Ao julgar o Tema Repetitivo n. 1.172, o STJ fixou a seguinte tese: "A reincidência específica como único fundamento só justifica o agravamento da pena em fração mais gravosa que 1/6 em casos excepcionais e mediante detalhada fundamentação baseada em dados concretos do caso".

No caso, não houve motivação para justificar o patamar de aumento de 1/3, na segunda fase da dosimetria, em virtude de uma única anotação do acusado, de modo que deve ser concedida a ordem, de ofício, para readequar a fração para 1/6.
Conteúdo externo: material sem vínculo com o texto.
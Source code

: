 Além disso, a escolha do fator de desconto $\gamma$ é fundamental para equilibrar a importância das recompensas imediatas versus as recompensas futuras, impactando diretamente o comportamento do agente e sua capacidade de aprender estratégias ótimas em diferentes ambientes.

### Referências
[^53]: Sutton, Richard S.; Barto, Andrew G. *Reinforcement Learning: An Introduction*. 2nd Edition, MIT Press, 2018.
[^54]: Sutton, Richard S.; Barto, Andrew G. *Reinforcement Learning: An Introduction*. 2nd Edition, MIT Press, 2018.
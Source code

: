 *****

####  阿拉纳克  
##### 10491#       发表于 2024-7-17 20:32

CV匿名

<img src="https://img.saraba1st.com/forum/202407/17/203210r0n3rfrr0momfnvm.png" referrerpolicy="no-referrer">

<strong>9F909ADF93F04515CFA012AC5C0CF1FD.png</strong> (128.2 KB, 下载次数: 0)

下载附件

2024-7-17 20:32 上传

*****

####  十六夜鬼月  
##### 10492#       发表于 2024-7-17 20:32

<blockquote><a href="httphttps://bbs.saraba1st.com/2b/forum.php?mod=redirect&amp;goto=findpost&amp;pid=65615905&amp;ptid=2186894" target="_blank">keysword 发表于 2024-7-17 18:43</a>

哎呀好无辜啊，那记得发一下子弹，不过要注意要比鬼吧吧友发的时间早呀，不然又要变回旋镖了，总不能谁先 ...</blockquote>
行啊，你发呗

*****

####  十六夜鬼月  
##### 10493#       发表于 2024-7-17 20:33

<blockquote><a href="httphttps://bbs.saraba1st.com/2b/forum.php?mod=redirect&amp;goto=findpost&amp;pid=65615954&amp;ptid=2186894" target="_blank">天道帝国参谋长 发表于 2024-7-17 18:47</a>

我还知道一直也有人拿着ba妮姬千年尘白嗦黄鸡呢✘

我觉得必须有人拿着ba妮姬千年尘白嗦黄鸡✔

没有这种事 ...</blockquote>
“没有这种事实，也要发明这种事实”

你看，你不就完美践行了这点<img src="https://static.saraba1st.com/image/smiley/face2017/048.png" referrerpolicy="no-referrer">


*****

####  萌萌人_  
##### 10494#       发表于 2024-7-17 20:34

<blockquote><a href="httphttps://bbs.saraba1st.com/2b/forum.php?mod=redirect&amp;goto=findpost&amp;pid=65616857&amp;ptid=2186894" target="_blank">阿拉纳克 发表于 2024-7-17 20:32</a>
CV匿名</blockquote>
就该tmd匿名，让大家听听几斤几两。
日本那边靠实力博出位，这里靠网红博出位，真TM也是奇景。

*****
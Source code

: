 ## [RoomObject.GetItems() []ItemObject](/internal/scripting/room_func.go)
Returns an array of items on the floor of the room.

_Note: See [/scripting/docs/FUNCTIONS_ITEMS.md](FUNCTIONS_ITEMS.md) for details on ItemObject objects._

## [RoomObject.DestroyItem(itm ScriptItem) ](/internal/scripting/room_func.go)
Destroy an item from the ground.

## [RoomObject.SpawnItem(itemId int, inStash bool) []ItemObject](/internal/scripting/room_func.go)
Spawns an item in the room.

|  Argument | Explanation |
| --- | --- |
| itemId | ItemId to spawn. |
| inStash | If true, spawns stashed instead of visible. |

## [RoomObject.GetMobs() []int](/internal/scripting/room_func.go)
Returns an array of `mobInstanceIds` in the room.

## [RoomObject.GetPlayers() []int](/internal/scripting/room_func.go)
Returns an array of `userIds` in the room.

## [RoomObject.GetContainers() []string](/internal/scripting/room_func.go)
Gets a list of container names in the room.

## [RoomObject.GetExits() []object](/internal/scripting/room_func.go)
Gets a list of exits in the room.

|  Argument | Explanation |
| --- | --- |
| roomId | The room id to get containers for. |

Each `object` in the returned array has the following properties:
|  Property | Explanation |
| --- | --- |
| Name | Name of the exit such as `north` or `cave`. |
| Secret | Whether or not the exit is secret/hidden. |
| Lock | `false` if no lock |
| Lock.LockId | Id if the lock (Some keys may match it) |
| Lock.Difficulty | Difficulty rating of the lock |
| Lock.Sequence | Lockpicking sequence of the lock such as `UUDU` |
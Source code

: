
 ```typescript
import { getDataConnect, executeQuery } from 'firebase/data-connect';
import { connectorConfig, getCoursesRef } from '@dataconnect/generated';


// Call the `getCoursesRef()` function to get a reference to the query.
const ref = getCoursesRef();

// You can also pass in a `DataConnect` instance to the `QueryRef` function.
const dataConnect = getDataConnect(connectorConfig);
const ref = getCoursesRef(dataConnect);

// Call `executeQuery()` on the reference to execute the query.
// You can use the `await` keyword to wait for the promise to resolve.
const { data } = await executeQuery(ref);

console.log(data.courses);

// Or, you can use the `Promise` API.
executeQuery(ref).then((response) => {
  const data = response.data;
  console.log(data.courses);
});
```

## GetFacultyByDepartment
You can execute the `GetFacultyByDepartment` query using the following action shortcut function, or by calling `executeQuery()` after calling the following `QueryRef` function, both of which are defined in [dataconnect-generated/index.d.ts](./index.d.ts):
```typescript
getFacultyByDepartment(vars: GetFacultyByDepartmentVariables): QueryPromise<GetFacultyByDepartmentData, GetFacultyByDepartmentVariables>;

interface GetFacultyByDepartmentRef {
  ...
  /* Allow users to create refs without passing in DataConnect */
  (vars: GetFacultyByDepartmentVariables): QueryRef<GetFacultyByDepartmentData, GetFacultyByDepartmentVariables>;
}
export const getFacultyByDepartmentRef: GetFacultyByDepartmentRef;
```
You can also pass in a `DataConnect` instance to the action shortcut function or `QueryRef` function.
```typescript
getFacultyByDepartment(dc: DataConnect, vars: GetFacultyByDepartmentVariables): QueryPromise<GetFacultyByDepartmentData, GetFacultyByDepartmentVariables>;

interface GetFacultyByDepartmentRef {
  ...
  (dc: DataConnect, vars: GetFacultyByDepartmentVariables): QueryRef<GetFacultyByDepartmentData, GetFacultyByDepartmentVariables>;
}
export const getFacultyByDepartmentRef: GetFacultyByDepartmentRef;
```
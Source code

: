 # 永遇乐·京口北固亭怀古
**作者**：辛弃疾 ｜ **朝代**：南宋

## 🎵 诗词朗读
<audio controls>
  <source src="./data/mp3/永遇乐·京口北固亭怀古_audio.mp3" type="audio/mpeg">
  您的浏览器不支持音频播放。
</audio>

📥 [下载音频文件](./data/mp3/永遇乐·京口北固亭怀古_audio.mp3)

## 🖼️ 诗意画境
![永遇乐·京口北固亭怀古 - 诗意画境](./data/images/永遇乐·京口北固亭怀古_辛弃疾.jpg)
Passo, assim, à reforma da‎ ‎dosimetria. A pena-base foi fixada, pela Corte estadual, em 6 meses de detenção, 10 dias-multa, e suspensão do direito de dirigir em 6 meses. Na segunda etapa, aumento a reprimenda em 1/6, em virtude da reincidência do acusado, a resultar em 7 meses de detenção, suspensão do direito de dirigir pelo mesmo período e 11 dias-multa, sanção que torno definitiva, pois não existem outras moduladoras. À‎ ‎vista‎ ‎do‎ ‎exposto,‎ ‎conheço do agravo para conhecer em parte do recurso especial e, nessa extensão, nego-lhe ‎‎provimento. Todavia, concedo a ordem, de ofício, ‎a‎ ‎fim‎ ‎de‎ readequar a pena do réu para 7 meses de detenção, suspensão do direito de dirigir pelo mesmo período e 11 dias-multa, sanção que torno definitiva, pois não existem outras moduladoras. Publique-se‎ ‎e‎ ‎intimem-se.

Relator

ROGERIO SCHIETTI CRUZ

(STJ - AGRAVO EM RECURSO ESPECIAL Nº 2835775 - MS (2025/0009721-2) RELATOR : MINISTRO ROGERIO SCHIETTI CRUZ, Publicação no DJEN/CNJ de 28/03/2025.)